Galerie Rolando Anselmi
Galerie Rolando Anselmi is pleased to present an exhibition of new work by Jodie Carey. This exhibition weaves together ideas surrounding time and timelessness, to explore traditions of commemoration and remembrance. Drawing influence from the land and ancient images of stone circles, Carey assimilates the geometric simplicity and large-scale directness to create works that seek a material response to the idea of sculpture, as a carrier for collective memory.
Early Old comprises of two plaster sculptures cast directly in the ground. The plaster surface bears all the traces of the land in which they were made, engaging with the earth itself – centuries of soil, the skin of the earth, without which there would be no life. As with previous series, the handmade materiality and material roughness of the works is contrasted by the vulnerability of the ephemeral materials Carey employs in their making. Primarily physical works, the bold simplified forms convey a sense of monumentally, their vertical stance akin to prehistoric ancient monuments. They echo the immortality of standing stones and suggest a primitive connection with the substance of life. Final marks made by the artist, using paint and colour pencil, emphasis the roughly hewn forms.

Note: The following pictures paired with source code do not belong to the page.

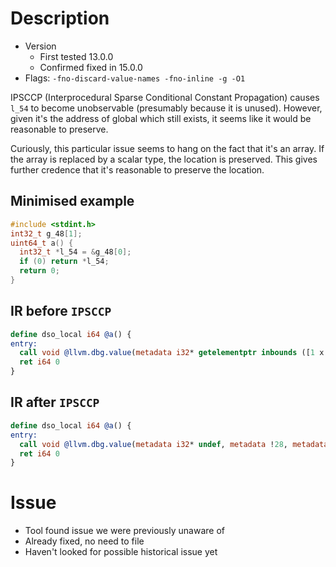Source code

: # Description

* Version
  * First tested 13.0.0
  * Confirmed fixed in 15.0.0
* Flags: `-fno-discard-value-names -fno-inline -g -O1`

IPSCCP (Interprocedural Sparse Conditional Constant Propagation) causes `l_54`
to become unobservable (presumably because it is unused). However, given it's
the address of global which still exists, it seems like it would be reasonable
to preserve.

Curiously, this particular issue seems to hang on the fact that it's an array.
If the array is replaced by a scalar type, the location is preserved. This gives
further credence that it's reasonable to preserve the location.

## Minimised example

```c
#include <stdint.h>
int32_t g_48[1];
uint64_t a() {
  int32_t *l_54 = &g_48[0];
  if (0) return *l_54;
  return 0;
}
```

## IR before `IPSCCP`

```llvm
define dso_local i64 @a() {
entry:
  call void @llvm.dbg.value(metadata i32* getelementptr inbounds ([1 x i32], [1 x i32]* @g_48, i64 0, i64 0), metadata !28, metadata !DIExpression())
  ret i64 0
}
```

## IR after `IPSCCP`

```llvm
define dso_local i64 @a() {
entry:
  call void @llvm.dbg.value(metadata i32* undef, metadata !28, metadata !DIExpression())
  ret i64 0
}
```

# Issue

* Tool found issue we were previously unaware of
* Already fixed, no need to file
* Haven't looked for possible historical issue yet
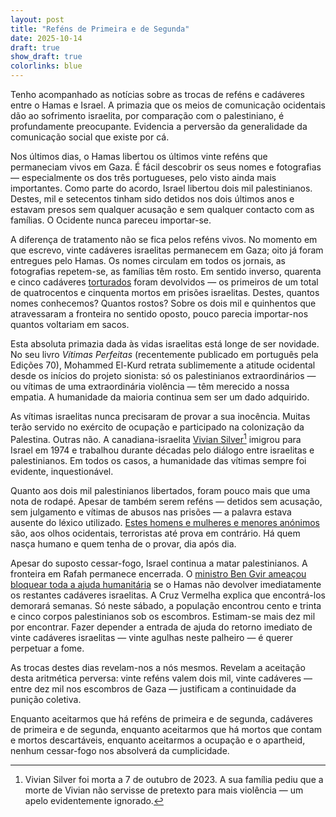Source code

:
 ```yaml
---
layout: post
title: "Reféns de Primeira e de Segunda"
date: 2025-10-14
draft: true
show_draft: true
colorlinks: blue
---
```


Tenho acompanhado as notícias sobre as trocas de reféns e cadáveres entre o Hamas e Israel. A primazia que os meios de comunicação ocidentais dão ao sofrimento israelita, por comparação com o palestiniano, é profundamente preocupante. Evidencia a perversão da generalidade da comunicação social que existe por cá.

Nos últimos dias, o Hamas libertou os últimos vinte reféns que permaneciam vivos em Gaza. É fácil descobrir os seus nomes e fotografias — especialmente os dos três portugueses, pelo visto ainda mais importantes. Como parte do acordo, Israel libertou dois mil palestinianos. Destes, mil e setecentos tinham sido detidos nos dois últimos anos e estavam presos sem qualquer acusação e sem qualquer contacto com as famílias. O Ocidente nunca pareceu importar-se.

A diferença de tratamento não se fica pelos reféns vivos. No momento em que escrevo, vinte cadáveres israelitas permanecem em Gaza; oito já foram entregues pelo Hamas. Os nomes circulam em todos os jornais, as fotografias repetem-se, as famílias têm rosto. Em sentido inverso, quarenta e cinco cadáveres [torturados](https://www.theguardian.com/world/live/2025/oct/14/gaza-ceasefire-israel-hamas-palestine-hostages-detainees-truce-live-news-updates?CMP=share_btn_url&page=with%3Ablock-68ee9fe08f084a6128737b82#block-68ee9fe08f084a6128737b82) foram devolvidos — os primeiros de um total de quatrocentos e cinquenta mortos em prisões israelitas. Destes, quantos nomes conhecemos? Quantos rostos? Sobre os dois mil e quinhentos que atravessaram a fronteira no sentido oposto, pouco parecia importar-nos quantos voltariam em sacos.

Esta absoluta primazia dada às vidas israelitas está longe de ser novidade. No seu livro *Vítimas Perfeitas* (recentemente publicado em português pela Edições 70), Mohammed El-Kurd retrata sublimemente a atitude ocidental desde os inícios do projeto sionista: só os palestinianos extraordinários — ou vítimas de uma extraordinária violência — têm merecido a nossa empatia. A humanidade da maioria continua sem ser um dado adquirido.

As vítimas israelitas nunca precisaram de provar a sua inocência. Muitas terão servido no exército de ocupação e participado na colonização da Palestina. Outras não. A canadiana-israelita [Vivian Silver](https://en.wikipedia.org/wiki/Vivian_Silver)[^1] imigrou para Israel em 1974 e trabalhou durante décadas pelo diálogo entre israelitas e palestinianos. Em todos os casos, a humanidade das vítimas sempre foi evidente, inquestionável.

Quanto aos dois mil palestinianos libertados, foram pouco mais que uma nota de rodapé. Apesar de também serem reféns — detidos sem acusação, sem julgamento e vítimas de abusos nas prisões — a palavra estava ausente do léxico utilizado. [Estes homens e mulheres e menores anónimos](https://www.aljazeera.com/features/2025/10/13/explainer-who-are-the-palestinian-captives-israel-released) são, aos olhos ocidentais, terroristas até prova em contrário. Há quem nasça humano e quem tenha de o provar, dia após dia.

Apesar do suposto cessar-fogo, Israel continua a matar palestinianos. A fronteira em Rafah permanece encerrada. O [ministro Ben Gvir ameaçou bloquear toda a ajuda humanitária](https://www.theguardian.com/world/live/2025/oct/14/gaza-ceasefire-israel-hamas-palestine-hostages-detainees-truce-live-news-updates?CMP=share_btn_url&page=with%3Ablock-68ee8f378f0894af1b593ca8#block-68ee8f378f0894af1b593ca8) se o Hamas não devolver imediatamente os restantes cadáveres israelitas. A Cruz Vermelha explica que encontrá-los demorará semanas. Só neste sábado, a população encontrou cento e trinta e cinco corpos palestinianos sob os escombros. Estimam-se mais dez mil por encontrar. Fazer depender a entrada de ajuda do retorno imediato de vinte cadáveres israelitas — vinte agulhas neste palheiro — é querer perpetuar a fome.

As trocas destes dias revelam-nos a nós mesmos. Revelam a aceitação desta aritmética perversa: vinte reféns valem dois mil, vinte cadáveres — entre dez mil nos escombros de Gaza — justificam a continuidade da punição coletiva.

Enquanto aceitarmos que há reféns de primeira e de segunda, cadáveres de primeira e de segunda, enquanto aceitarmos que há mortos que contam e mortos descartáveis, enquanto aceitarmos a ocupação e o apartheid, nenhum cessar-fogo nos absolverá da cumplicidade.

[^1]: Vivian Silver foi morta a 7 de outubro de 2023. A sua família pediu que a morte de Vivian não servisse de pretexto para mais violência — um apelo evidentemente ignorado.
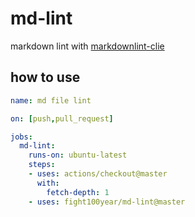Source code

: # md-lint
markdown lint with [markdownlint-clie](https://github.com/igorshubovych/markdownlint-cli)

## how to use

```yaml
name: md file lint

on: [push,pull_request]

jobs:
  md-lint:
    runs-on: ubuntu-latest
    steps:
    - uses: actions/checkout@master
      with:
        fetch-depth: 1
    - uses: fight100year/md-lint@master
```
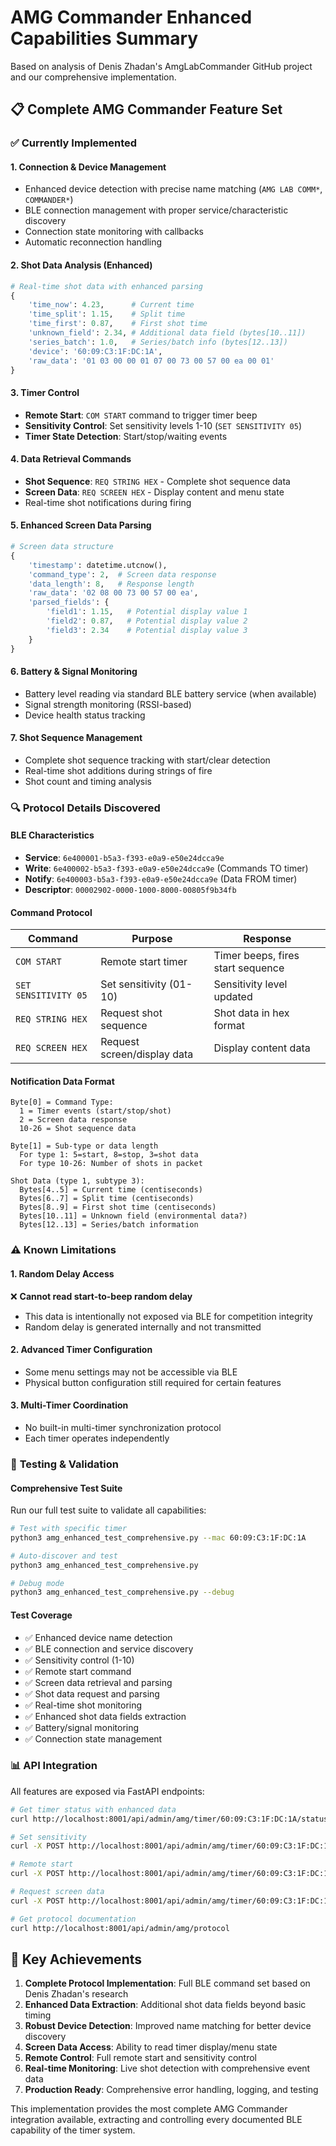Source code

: # AMG Commander Enhanced Capabilities Summary

Based on analysis of Denis Zhadan's AmgLabCommander GitHub project and our comprehensive implementation.

## 📋 Complete AMG Commander Feature Set

### ✅ **Currently Implemented**

#### **1. Connection & Device Management**
- Enhanced device detection with precise name matching (`AMG LAB COMM*`, `COMMANDER*`)
- BLE connection management with proper service/characteristic discovery
- Connection state monitoring with callbacks
- Automatic reconnection handling

#### **2. Shot Data Analysis (Enhanced)**
```python
# Real-time shot data with enhanced parsing
{
    'time_now': 4.23,      # Current time
    'time_split': 1.15,    # Split time  
    'time_first': 0.87,    # First shot time
    'unknown_field': 2.34, # Additional data field (bytes[10..11])
    'series_batch': 1.0,   # Series/batch info (bytes[12..13])
    'device': '60:09:C3:1F:DC:1A',
    'raw_data': '01 03 00 00 01 07 00 73 00 57 00 ea 00 01'
}
```

#### **3. Timer Control**
- **Remote Start**: `COM START` command to trigger timer beep
- **Sensitivity Control**: Set sensitivity levels 1-10 (`SET SENSITIVITY 05`)
- **Timer State Detection**: Start/stop/waiting events

#### **4. Data Retrieval Commands**
- **Shot Sequence**: `REQ STRING HEX` - Complete shot sequence data
- **Screen Data**: `REQ SCREEN HEX` - Display content and menu state
- Real-time shot notifications during firing

#### **5. Enhanced Screen Data Parsing**
```python
# Screen data structure
{
    'timestamp': datetime.utcnow(),
    'command_type': 2,  # Screen data response
    'data_length': 8,   # Response length
    'raw_data': '02 08 00 73 00 57 00 ea',
    'parsed_fields': {
        'field1': 1.15,   # Potential display value 1
        'field2': 0.87,   # Potential display value 2  
        'field3': 2.34    # Potential display value 3
    }
}
```

#### **6. Battery & Signal Monitoring**
- Battery level reading via standard BLE battery service (when available)
- Signal strength monitoring (RSSI-based)
- Device health status tracking

#### **7. Shot Sequence Management**
- Complete shot sequence tracking with start/clear detection
- Real-time shot additions during strings of fire
- Shot count and timing analysis

### 🔍 **Protocol Details Discovered**

#### **BLE Characteristics**
- **Service**: `6e400001-b5a3-f393-e0a9-e50e24dcca9e`
- **Write**: `6e400002-b5a3-f393-e0a9-e50e24dcca9e` (Commands TO timer)
- **Notify**: `6e400003-b5a3-f393-e0a9-e50e24dcca9e` (Data FROM timer)
- **Descriptor**: `00002902-0000-1000-8000-00805f9b34fb`

#### **Command Protocol**
| Command | Purpose | Response |
|---------|---------|-----------|
| `COM START` | Remote start timer | Timer beeps, fires start sequence |
| `SET SENSITIVITY 05` | Set sensitivity (01-10) | Sensitivity level updated |
| `REQ STRING HEX` | Request shot sequence | Shot data in hex format |
| `REQ SCREEN HEX` | Request screen/display data | Display content data |

#### **Notification Data Format**
```
Byte[0] = Command Type:
  1 = Timer events (start/stop/shot)
  2 = Screen data response  
  10-26 = Shot sequence data

Byte[1] = Sub-type or data length
  For type 1: 5=start, 8=stop, 3=shot data
  For type 10-26: Number of shots in packet

Shot Data (type 1, subtype 3):
  Bytes[4..5] = Current time (centiseconds)
  Bytes[6..7] = Split time (centiseconds) 
  Bytes[8..9] = First shot time (centiseconds)
  Bytes[10..11] = Unknown field (environmental data?)
  Bytes[12..13] = Series/batch information
```

### ⚠️ **Known Limitations**

#### **1. Random Delay Access**
❌ **Cannot read start-to-beep random delay**
- This data is intentionally not exposed via BLE for competition integrity
- Random delay is generated internally and not transmitted

#### **2. Advanced Timer Configuration**  
- Some menu settings may not be accessible via BLE
- Physical button configuration still required for certain features

#### **3. Multi-Timer Coordination**
- No built-in multi-timer synchronization protocol
- Each timer operates independently

### 🚀 **Testing & Validation**

#### **Comprehensive Test Suite**
Run our full test suite to validate all capabilities:

```bash
# Test with specific timer
python3 amg_enhanced_test_comprehensive.py --mac 60:09:C3:1F:DC:1A

# Auto-discover and test
python3 amg_enhanced_test_comprehensive.py

# Debug mode  
python3 amg_enhanced_test_comprehensive.py --debug
```

#### **Test Coverage**
- ✅ Enhanced device name detection
- ✅ BLE connection and service discovery
- ✅ Sensitivity control (1-10) 
- ✅ Remote start command
- ✅ Screen data retrieval and parsing
- ✅ Shot data request and parsing
- ✅ Real-time shot monitoring
- ✅ Enhanced shot data fields extraction
- ✅ Battery/signal monitoring
- ✅ Connection state management

### 📊 **API Integration**

All features are exposed via FastAPI endpoints:

```bash
# Get timer status with enhanced data
curl http://localhost:8001/api/admin/amg/timer/60:09:C3:1F:DC:1A/status

# Set sensitivity
curl -X POST http://localhost:8001/api/admin/amg/timer/60:09:C3:1F:DC:1A/sensitivity/7

# Remote start
curl -X POST http://localhost:8001/api/admin/amg/timer/60:09:C3:1F:DC:1A/remote-start

# Request screen data
curl -X POST http://localhost:8001/api/admin/amg/timer/60:09:C3:1F:DC:1A/screen-data

# Get protocol documentation
curl http://localhost:8001/api/admin/amg/protocol
```

## 🎯 **Key Achievements**

1. **Complete Protocol Implementation**: Full BLE command set based on Denis Zhadan's research
2. **Enhanced Data Extraction**: Additional shot data fields beyond basic timing
3. **Robust Device Detection**: Improved name matching for better device discovery  
4. **Screen Data Access**: Ability to read timer display/menu state
5. **Remote Control**: Full remote start and sensitivity control
6. **Real-time Monitoring**: Live shot detection with comprehensive event data
7. **Production Ready**: Comprehensive error handling, logging, and testing

This implementation provides the most complete AMG Commander integration available, extracting and controlling every documented BLE capability of the timer system.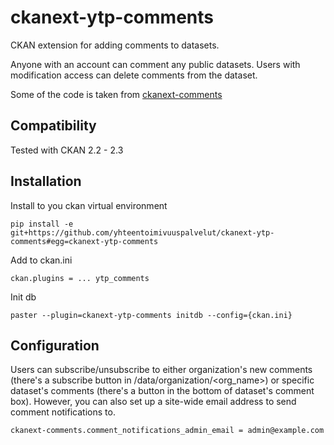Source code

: ckanext-ytp-comments
====================

CKAN extension for adding comments to datasets. 

Anyone with an account can comment any public datasets. Users with modification access can delete comments from the dataset.

Some of the code is taken from [ckanext-comments](https://github.com/rossjones/ckanext-comments)


## Compatibility

Tested with CKAN 2.2 - 2.3

## Installation

Install to you ckan virtual environment

```
pip install -e  git+https://github.com/yhteentoimivuuspalvelut/ckanext-ytp-comments#egg=ckanext-ytp-comments
```

Add to ckan.ini

```
ckan.plugins = ... ytp_comments
```

Init db

```
paster --plugin=ckanext-ytp-comments initdb --config={ckan.ini}
```

## Configuration

Users can subscribe/unsubscribe to either organization's new comments (there's a subscribe button in /data/organization/<org_name>) or specific dataset's comments (there's a button in the bottom of dataset's comment box). However, you can also set up a site-wide email address to send comment notifications to.

```
ckanext-comments.comment_notifications_admin_email = admin@example.com
```
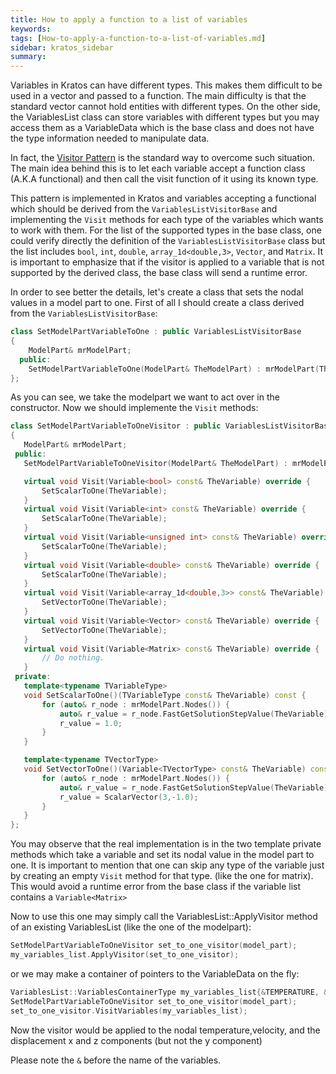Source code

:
 ```yaml
---
title: How to apply a function to a list of variables
keywords: 
tags: [How-to-apply-a-function-to-a-list-of-variables.md]
sidebar: kratos_sidebar
summary: 
---
```


Variables in Kratos can have different types. This makes them difficult to be used in a vector and passed to a function. The main difficulty is that the standard vector cannot hold entities with different types. On the other side, the VariablesList class can store variables with different types but you may access them as a VariableData which is the base class and does not have the type information needed to manipulate data.

In fact, the [Visitor Pattern](https://en.wikipedia.org/wiki/Visitor_pattern) is the standard way to overcome such situation. The main idea behind this is to let each variable accept a function class (A.K.A functional) and then call the visit function of it using its known type. 

This pattern is implemented in Kratos and variables accepting a functional which should be derived from the `VariablesListVisitorBase` and implementing the `Visit` methods for each type of the variables which wants to work with them. For the list of the supported types in the base class, one could verify directly the definition of the `VariablesListVisitorBase` class but the list includes `bool`, `int`, `double`, `array_1d<double,3>`, `Vector`, and `Matrix`. It is important to emphasize that if the visitor is applied to a variable that is not supported by the derived class, the base class will send a runtime error.

In order to see better the details, let's create a class that sets the nodal values in a model part to one. First of all I should create a class derived from the `VariablesListVisitorBase`:

```cpp
class SetModelPartVariableToOne : public VariablesListVisitorBase
{
    ModelPart& mrModelPart;
  public:
    SetModelPartVariableToOne(ModelPart& TheModelPart) : mrModelPart(TheModelPart){}
};
```
As you can see, we take the modelpart we want to act over in the constructor. Now we should implemente the `Visit` methods:

 ```cpp
class SetModelPartVariableToOneVisitor : public VariablesListVisitorBase
{
    ModelPart& mrModelPart;
  public:
    SetModelPartVariableToOneVisitor(ModelPart& TheModelPart) : mrModelPart(TheModelPart){}

    virtual void Visit(Variable<bool> const& TheVariable) override {
        SetScalarToOne(TheVariable);
    }
    virtual void Visit(Variable<int> const& TheVariable) override {
        SetScalarToOne(TheVariable);
    }
    virtual void Visit(Variable<unsigned int> const& TheVariable) override {
        SetScalarToOne(TheVariable);
    }
    virtual void Visit(Variable<double> const& TheVariable) override {
        SetScalarToOne(TheVariable);
    }
    virtual void Visit(Variable<array_1d<double,3>> const& TheVariable) override {
        SetVectorToOne(TheVariable);
    }
    virtual void Visit(Variable<Vector> const& TheVariable) override {
        SetVectorToOne(TheVariable);
    }
    virtual void Visit(Variable<Matrix> const& TheVariable) override {
        // Do nothing.
    }
  private:
    template<typename TVariableType> 
    void SetScalarToOne()(TVariableType const& TheVariable) const {
        for (auto& r_node : mrModelPart.Nodes()) {
            auto& r_value = r_node.FastGetSolutionStepValue(TheVariable);
            r_value = 1.0;    
        }                     
    }

    template<typename TVectorType> 
    void SetVectorToOne()(Variable<TVectorType> const& TheVariable) const {
        for (auto& r_node : mrModelPart.Nodes()) {
            auto& r_value = r_node.FastGetSolutionStepValue(TheVariable);
            r_value = ScalarVector(3,-1.0);    
        }                     
    }   
};
```
You may observe that the real implementation is in the two template private methods which take a variable and set its nodal value in the model part to one. It is important to mention that one can skip any type of the variable just by creating an empty `Visit` method for that type. (like the one for matrix). This would avoid a runtime error from the base class if the variable list contains a `Variable<Matrix>` 

Now to use this one may simply call the VariablesList::ApplyVisitor method of an existing VariablesList (like the one of the modelpart):

```cpp
SetModelPartVariableToOneVisitor set_to_one_visitor(model_part);
my_variables_list.ApplyVisitor(set_to_one_visitor);
```

or we may make a container of pointers to the VariableData on the fly:


```cpp
VariablesList::VariablesContainerType my_variables_list{&TEMPERATURE, &VELOCITY, &DISPLACEMENT_X, &DISPLACEMENT_Z};
SetModelPartVariableToOneVisitor set_to_one_visitor(model_part);
set_to_one_visitor.VisitVariables(my_variables_list);
```
Now the visitor would be applied to the nodal temperature,velocity, and the displacement x and z components (but not the y component)

Please note the `&` before the name of the variables. 


 



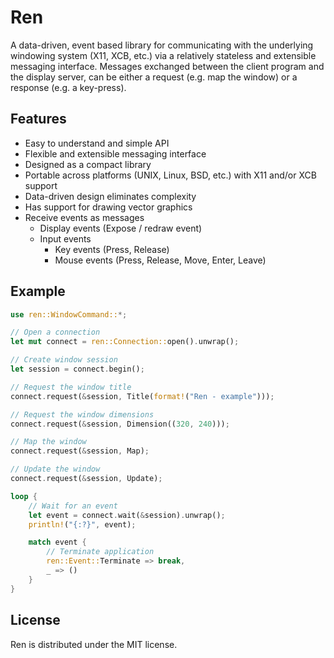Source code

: 
# Ren
A data-driven, event based library for communicating with the underlying
windowing system (X11, XCB, etc.) via a relatively stateless and extensible
messaging interface.
Messages exchanged between the client program and the display server, can
be either a request (e.g. map the window) or a response (e.g. a key-press).

## Features
- Easy to understand and simple API
- Flexible and extensible messaging interface
- Designed as a compact library
- Portable across platforms (UNIX, Linux, BSD, etc.) with X11 and/or XCB support
- Data-driven design eliminates complexity
- Has support for drawing vector graphics
- Receive events as messages
    - Display events (Expose / redraw event)
    - Input events
        - Key events (Press, Release)
        - Mouse events (Press, Release, Move, Enter, Leave)

## Example
```rust
use ren::WindowCommand::*;

// Open a connection
let mut connect = ren::Connection::open().unwrap();

// Create window session
let session = connect.begin();

// Request the window title
connect.request(&session, Title(format!("Ren - example")));

// Request the window dimensions
connect.request(&session, Dimension((320, 240)));

// Map the window
connect.request(&session, Map);

// Update the window
connect.request(&session, Update);

loop {
    // Wait for an event
    let event = connect.wait(&session).unwrap();
    println!("{:?}", event);

    match event {
        // Terminate application
        ren::Event::Terminate => break,
        _ => ()
    }
}
```

## License
Ren is distributed under the MIT license.
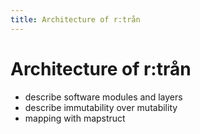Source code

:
 ```yaml
---
title: Architecture of r:trån
---
```


# Architecture of r:trån

* describe software modules and layers
* describe immutability over mutability
* mapping with mapstruct
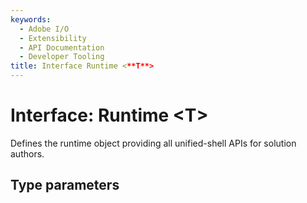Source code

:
 ```yaml
---
keywords:
  - Adobe I/O
  - Extensibility
  - API Documentation
  - Developer Tooling
title: Interface Runtime <**T**>
---
```


# Interface: Runtime <**T**>

Defines the runtime object providing all unified-shell APIs for solution authors.

## Type parameters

In sharp contrast to the large simplified forms of Early Old is Fallen, a thousand porcelain leaves which litter the gallery floor. This juxtaposition of size, scale and material between the two sculptural works emphasis further the fragility and delicacy of the ceramic leaves. Each leaf is unique, created by dipping its skeleton directly in slip. After firing, the ashes remain immortalised within the porcelain body – the elegiac, transient nature of falling leaves captured forever in ceramic.
Untitled (patchworks) are created from linen and canvas dipped in plaster and worked on using paint and colour pencil. Despite bearing no discernible narrative, in medium and appearance, they recall folk- traditions of recording and recounting collective memory through tapestries and quilt making. The simple mark-making evocates wall or cave drawing, the most ancient practice of recording human history and memory.
The contemplation of mortality, of memorials and of the passing of time, is frequently addressed throughout the history of art. Jodie Carey eloquently continues this tradition, utilising ideas, materials, processes and techniques which weave together elements of the contemporary and the traditional, to create compelling and poignant works, full of elegance, gravity, commitment and poetry.